-- Extracted records --
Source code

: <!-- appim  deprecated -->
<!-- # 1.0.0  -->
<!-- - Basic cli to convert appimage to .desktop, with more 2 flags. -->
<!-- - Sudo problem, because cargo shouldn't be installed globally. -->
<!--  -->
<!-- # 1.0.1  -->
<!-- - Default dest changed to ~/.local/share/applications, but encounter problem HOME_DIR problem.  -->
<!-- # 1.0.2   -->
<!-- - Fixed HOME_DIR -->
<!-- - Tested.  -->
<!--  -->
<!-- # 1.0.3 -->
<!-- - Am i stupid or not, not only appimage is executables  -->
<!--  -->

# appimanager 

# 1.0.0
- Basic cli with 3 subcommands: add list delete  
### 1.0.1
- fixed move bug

-- Your goal --
Lines before the one containing "<!-- - Tested." stay out; reproduce that line and all the lines after it, through the end of the listing, exactly.

-- Output below --
<!-- - Tested.  -->
<!--  -->
<!-- # 1.0.3 -->
<!-- - Am i stupid or not, not only appimage is executables  -->
<!--  -->

# appimanager 

# 1.0.0
- Basic cli with 3 subcommands: add list delete  
### 1.0.1
- fixed move bug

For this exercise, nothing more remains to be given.